L’Union Européenne a ceci d’intéressant qu’elle se caractérise par une nombre croissant de cas de violations de ses propres règles. Ainsi, en rendant des rapports peinant à dissimuler un biais politique et clairement destiné à jeter l’opprobre sur quelques pays en particulier, la Commission se met en délicatesse par rapport à l’article 4 alinéa 2 du Traité sur l’UE selon lequel « L’Union respecte l’égalité des États membres devant les traités ainsi que leur identité nationale, inhérente à leurs structures fondamentales politiques et constitutionnelles, y compris en ce qui concerne l’autonomie locale et régionale. »

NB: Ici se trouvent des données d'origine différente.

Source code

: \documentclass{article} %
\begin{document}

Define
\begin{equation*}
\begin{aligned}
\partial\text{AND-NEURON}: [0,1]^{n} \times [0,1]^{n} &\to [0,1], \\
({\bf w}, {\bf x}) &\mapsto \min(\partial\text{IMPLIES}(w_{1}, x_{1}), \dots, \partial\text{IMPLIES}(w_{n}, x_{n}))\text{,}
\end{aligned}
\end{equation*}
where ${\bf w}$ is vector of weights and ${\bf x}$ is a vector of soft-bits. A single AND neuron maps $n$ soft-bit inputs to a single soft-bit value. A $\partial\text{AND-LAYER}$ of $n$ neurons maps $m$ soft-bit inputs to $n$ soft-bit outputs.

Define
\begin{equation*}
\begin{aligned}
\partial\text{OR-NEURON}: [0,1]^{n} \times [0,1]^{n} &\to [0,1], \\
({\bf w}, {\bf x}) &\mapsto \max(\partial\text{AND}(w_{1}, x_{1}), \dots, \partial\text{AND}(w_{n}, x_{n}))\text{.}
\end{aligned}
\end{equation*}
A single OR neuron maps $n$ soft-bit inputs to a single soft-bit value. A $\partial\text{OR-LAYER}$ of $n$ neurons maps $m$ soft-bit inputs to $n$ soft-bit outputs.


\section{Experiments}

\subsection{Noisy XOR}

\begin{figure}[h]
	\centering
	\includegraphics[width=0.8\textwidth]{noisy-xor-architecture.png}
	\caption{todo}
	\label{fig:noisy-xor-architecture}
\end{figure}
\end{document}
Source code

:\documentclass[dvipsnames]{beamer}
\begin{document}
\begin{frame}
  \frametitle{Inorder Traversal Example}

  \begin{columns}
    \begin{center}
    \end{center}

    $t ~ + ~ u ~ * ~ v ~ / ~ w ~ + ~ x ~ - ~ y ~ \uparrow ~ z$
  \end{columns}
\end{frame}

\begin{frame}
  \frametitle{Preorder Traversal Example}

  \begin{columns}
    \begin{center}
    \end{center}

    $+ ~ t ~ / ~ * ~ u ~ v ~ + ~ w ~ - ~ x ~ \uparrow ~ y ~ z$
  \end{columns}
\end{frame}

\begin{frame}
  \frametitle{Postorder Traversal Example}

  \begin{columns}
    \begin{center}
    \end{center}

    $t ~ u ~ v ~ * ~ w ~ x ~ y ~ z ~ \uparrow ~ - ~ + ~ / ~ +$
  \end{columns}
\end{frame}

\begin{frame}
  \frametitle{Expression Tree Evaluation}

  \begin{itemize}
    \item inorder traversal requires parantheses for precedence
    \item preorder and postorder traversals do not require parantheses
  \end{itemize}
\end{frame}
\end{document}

Peu importent les résultats d’élections dans les États membres, les dispositions et les traditions constitutionnelles, l’héritage historique et culturel (expliquant par exemple la spécificité d’un marché des médias), etc. La Commission veut faire table rase de cela pour tout lisser selon ses propres critères.

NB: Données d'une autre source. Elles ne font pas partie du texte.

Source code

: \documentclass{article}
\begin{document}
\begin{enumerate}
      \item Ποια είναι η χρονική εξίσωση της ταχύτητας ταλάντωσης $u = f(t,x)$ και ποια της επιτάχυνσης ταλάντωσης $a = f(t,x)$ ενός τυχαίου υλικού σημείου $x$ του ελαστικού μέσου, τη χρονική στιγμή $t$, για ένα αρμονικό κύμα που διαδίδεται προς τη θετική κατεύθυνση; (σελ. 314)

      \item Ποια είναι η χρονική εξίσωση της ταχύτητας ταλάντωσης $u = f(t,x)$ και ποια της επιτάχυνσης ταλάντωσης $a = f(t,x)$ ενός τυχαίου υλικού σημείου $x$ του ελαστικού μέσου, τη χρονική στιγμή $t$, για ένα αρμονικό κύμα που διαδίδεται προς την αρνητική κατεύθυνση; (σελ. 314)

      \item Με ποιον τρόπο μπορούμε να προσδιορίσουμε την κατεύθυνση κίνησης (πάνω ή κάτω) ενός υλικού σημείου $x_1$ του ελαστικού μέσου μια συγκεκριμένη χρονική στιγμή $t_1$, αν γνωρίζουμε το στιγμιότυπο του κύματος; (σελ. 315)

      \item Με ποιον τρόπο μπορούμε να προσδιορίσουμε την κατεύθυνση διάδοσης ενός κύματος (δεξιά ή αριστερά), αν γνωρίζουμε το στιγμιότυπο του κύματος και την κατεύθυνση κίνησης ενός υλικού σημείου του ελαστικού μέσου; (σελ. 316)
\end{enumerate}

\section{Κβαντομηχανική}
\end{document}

Une opération de chantage ?
L’Ojim l’évoquait déjà en janvier à propos du Media Freedom Act : la Commission européenne est en train de franchir un nouveau cap, elle multiplie les critères pseudo-objectifs (emballés dans le concept d’État de droit) pour faire chanter politiquement et financièrement certains États membres. En Hongrie et en Pologne, cette évolution est bien connue et les forces pro-gouvernementales n’hésitent pas à nommer crûment les choses.

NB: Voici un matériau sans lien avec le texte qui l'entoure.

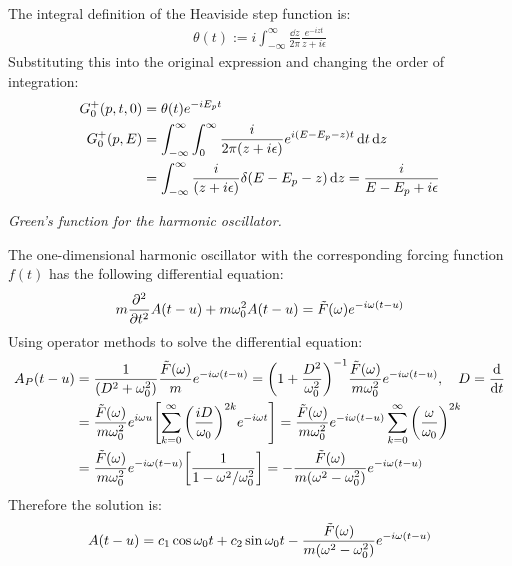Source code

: \documentclass{report}
\begin{document}
\begin{subquests}
\begin{subquests}
		\item The integral definition of the Heaviside step function is:
		\begin{gather*}
			\theta(t) := i\int_{-\infty}^{\infty}\frac{\dd z}{2\pi}\frac{e^{-izt}}{z+i\epsilon}
		\end{gather*}
		Substituting this into the original expression and changing the order of integration:
		\begin{align*}
			G^+_0(p,t,0) & = \theta(t)e^{-iE_p t} \\
			G^+_0(p,E) & = \int_{-\infty}^{\infty}\int_{0}^{\infty}\frac{i}{2\pi\pqty{z+i\epsilon}}e^{i\pqty{E - E_p - z}t} \dd{t}\dd{z} \\
			& = \int_{-\infty}^{\infty}\frac{i}{\pqty{z+i\epsilon}}\delta{\pqty{E - E_p - z}} \dd{z} = \frac{i}{E - E_p + i\epsilon}
		\end{align*}
	\end{subquests}
	\newpage
	\item \emph{Green's function for the harmonic oscillator.}
	\begin{subquests}
		\item The one-dimensional harmonic oscillator with the corresponding forcing function $f(t)$ has the following differential equation:
		\begin{gather*}
			m\pdv[2]{t}A(t-u) + m\omega_0^2A(t-u) = \tilde F(\omega)e^{-i\omega(t-u)}
		\end{gather*}
		Using operator methods to solve the differential equation:
		\begin{align*}
			A_P(t-u) & = \frac{1}{\pqty{D^2 + \omega_0^2}}\frac{\tilde F(\omega)}{m}e^{-i\omega(t-u)} = \pqty{1 + \frac{D^2}{\omega_0^2}}^{-1}\frac{\tilde F(\omega)}{m\omega_0^2}e^{-i\omega(t-u)}, \quad D = \dv{t} \\
			& = \frac{\tilde F(\omega)}{m\omega_0^2}e^{i\omega u}\bqty{\sum_{k=0}^{\infty} \pqty{\frac{iD}{\omega_0}}^{2k}e^{-i\omega t}} = \frac{\tilde F(\omega)}{m\omega_0^2}e^{-i\omega(t-u)}\sum_{k=0}^{\infty}\pqty{\frac{\omega}{\omega_0}}^{2k}\\
			& = \frac{\tilde F(\omega)}{m\omega_0^2}e^{-i\omega(t-u)}\bqty{\frac{1}{1-\omega^2/\omega_0^2}} = -\frac{\tilde F(\omega)}{m\pqty{\omega^2 - \omega_0^2}}e^{-i\omega(t-u)} 
		\end{align*}
		Therefore the solution is:
		\begin{gather*}
			A(t-u) = c_1 \cos\omega_0 t + c_2 \sin\omega_0 t - \frac{\tilde F(\omega)}{m\pqty{\omega^2 - \omega_0^2}}e^{-i\omega(t-u)} 
		\end{gather*}


\end{subquests}
\end{subquests}
\end{document}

Attila Kovács, en charge des études européennes au Centre pour les droits fondamentaux à Budapest, a qualifié cette édition 2023 du rapport sur l’État de droit de manœuvre consistant à vouloir faire plier la Hongrie, pays dans le collimateur de Bruxelles en raison de ses positions sur le lobby LBGT, la guerre russo-ukrainienne et l’immigration illégale. Selon Kovács, Bruxelles ne parvient toujours pas à sortir de l’idée selon laquelle seule une presse libérale peut être qualifiée d’indépendante. Le reste étant invariablement rangé dans le camp du Mal.